- _What this task involves_
The pictures stay out; everything else in the entries below must be returned exactly.

########

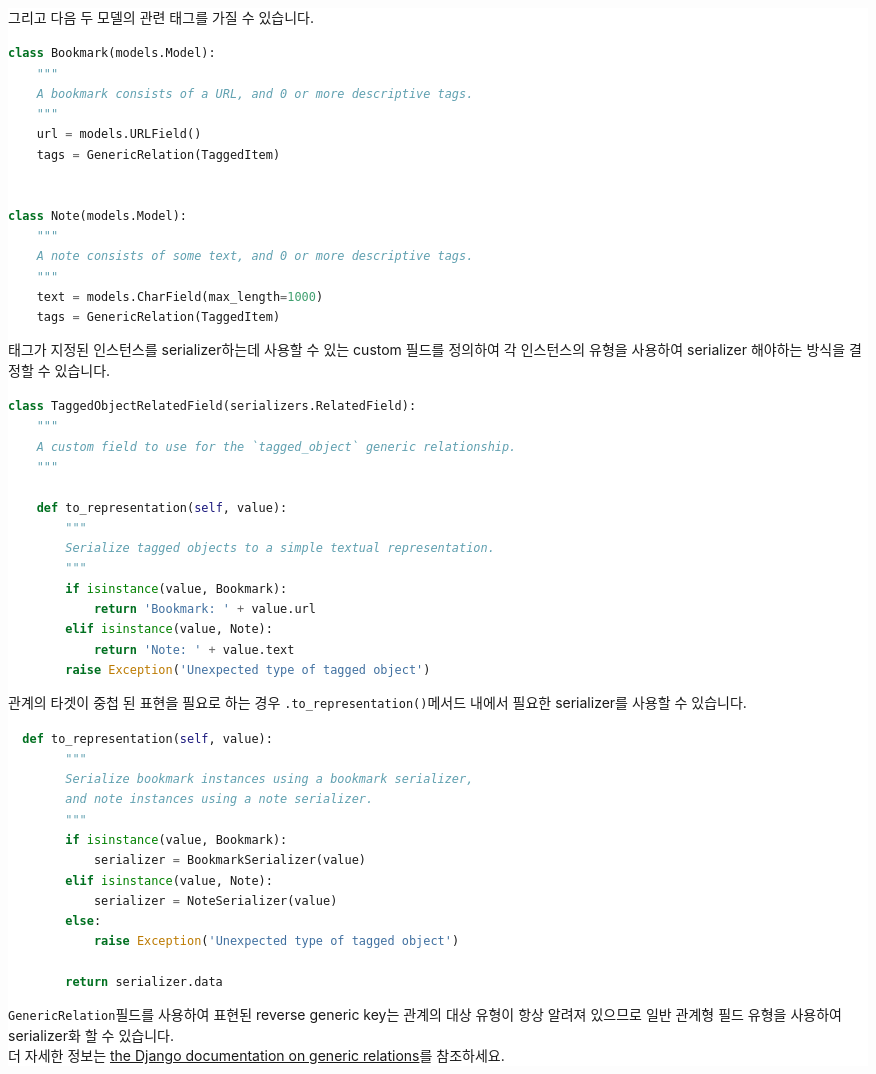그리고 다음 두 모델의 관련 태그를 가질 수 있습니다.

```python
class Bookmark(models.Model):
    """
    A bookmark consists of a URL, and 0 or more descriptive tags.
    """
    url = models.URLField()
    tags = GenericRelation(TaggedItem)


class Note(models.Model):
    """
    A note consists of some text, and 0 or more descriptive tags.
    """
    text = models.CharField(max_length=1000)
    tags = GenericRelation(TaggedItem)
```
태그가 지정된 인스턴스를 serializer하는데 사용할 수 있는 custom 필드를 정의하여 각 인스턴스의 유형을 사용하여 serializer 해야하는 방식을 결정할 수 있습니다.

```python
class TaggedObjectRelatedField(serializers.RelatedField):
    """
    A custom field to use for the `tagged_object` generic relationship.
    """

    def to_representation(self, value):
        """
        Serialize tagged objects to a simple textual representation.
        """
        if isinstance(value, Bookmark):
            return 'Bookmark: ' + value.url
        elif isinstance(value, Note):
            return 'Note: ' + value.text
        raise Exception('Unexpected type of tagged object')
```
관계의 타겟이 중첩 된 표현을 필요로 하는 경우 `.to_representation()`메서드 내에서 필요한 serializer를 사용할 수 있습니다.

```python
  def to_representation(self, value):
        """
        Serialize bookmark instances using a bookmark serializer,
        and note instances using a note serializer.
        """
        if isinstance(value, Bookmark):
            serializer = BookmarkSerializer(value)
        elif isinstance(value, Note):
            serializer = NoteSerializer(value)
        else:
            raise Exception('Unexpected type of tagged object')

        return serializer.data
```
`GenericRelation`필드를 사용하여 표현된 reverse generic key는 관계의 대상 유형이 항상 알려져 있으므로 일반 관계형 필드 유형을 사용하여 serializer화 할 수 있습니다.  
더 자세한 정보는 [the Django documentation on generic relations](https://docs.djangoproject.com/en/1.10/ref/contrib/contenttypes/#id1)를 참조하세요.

########

- _Exercise output_
그리고 다음 두 모델의 관련 태그를 가질 수 있습니다.

```python
class Bookmark(models.Model):
    """
    A bookmark consists of a URL, and 0 or more descriptive tags.
    """
    url = models.URLField()
    tags = GenericRelation(TaggedItem)


class Note(models.Model):
    """
    A note consists of some text, and 0 or more descriptive tags.
    """
    text = models.CharField(max_length=1000)
    tags = GenericRelation(TaggedItem)
```
태그가 지정된 인스턴스를 serializer하는데 사용할 수 있는 custom 필드를 정의하여 각 인스턴스의 유형을 사용하여 serializer 해야하는 방식을 결정할 수 있습니다.

```python
class TaggedObjectRelatedField(serializers.RelatedField):
    """
    A custom field to use for the `tagged_object` generic relationship.
    """

    def to_representation(self, value):
        """
        Serialize tagged objects to a simple textual representation.
        """
        if isinstance(value, Bookmark):
            return 'Bookmark: ' + value.url
        elif isinstance(value, Note):
            return 'Note: ' + value.text
        raise Exception('Unexpected type of tagged object')
```
관계의 타겟이 중첩 된 표현을 필요로 하는 경우 `.to_representation()`메서드 내에서 필요한 serializer를 사용할 수 있습니다.

```python
  def to_representation(self, value):
        """
        Serialize bookmark instances using a bookmark serializer,
        and note instances using a note serializer.
        """
        if isinstance(value, Bookmark):
            serializer = BookmarkSerializer(value)
        elif isinstance(value, Note):
            serializer = NoteSerializer(value)
        else:
            raise Exception('Unexpected type of tagged object')

        return serializer.data
```
`GenericRelation`필드를 사용하여 표현된 reverse generic key는 관계의 대상 유형이 항상 알려져 있으므로 일반 관계형 필드 유형을 사용하여 serializer화 할 수 있습니다.  
더 자세한 정보는 [the Django documentation on generic relations](https://docs.djangoproject.com/en/1.10/ref/contrib/contenttypes/#id1)를 참조하세요.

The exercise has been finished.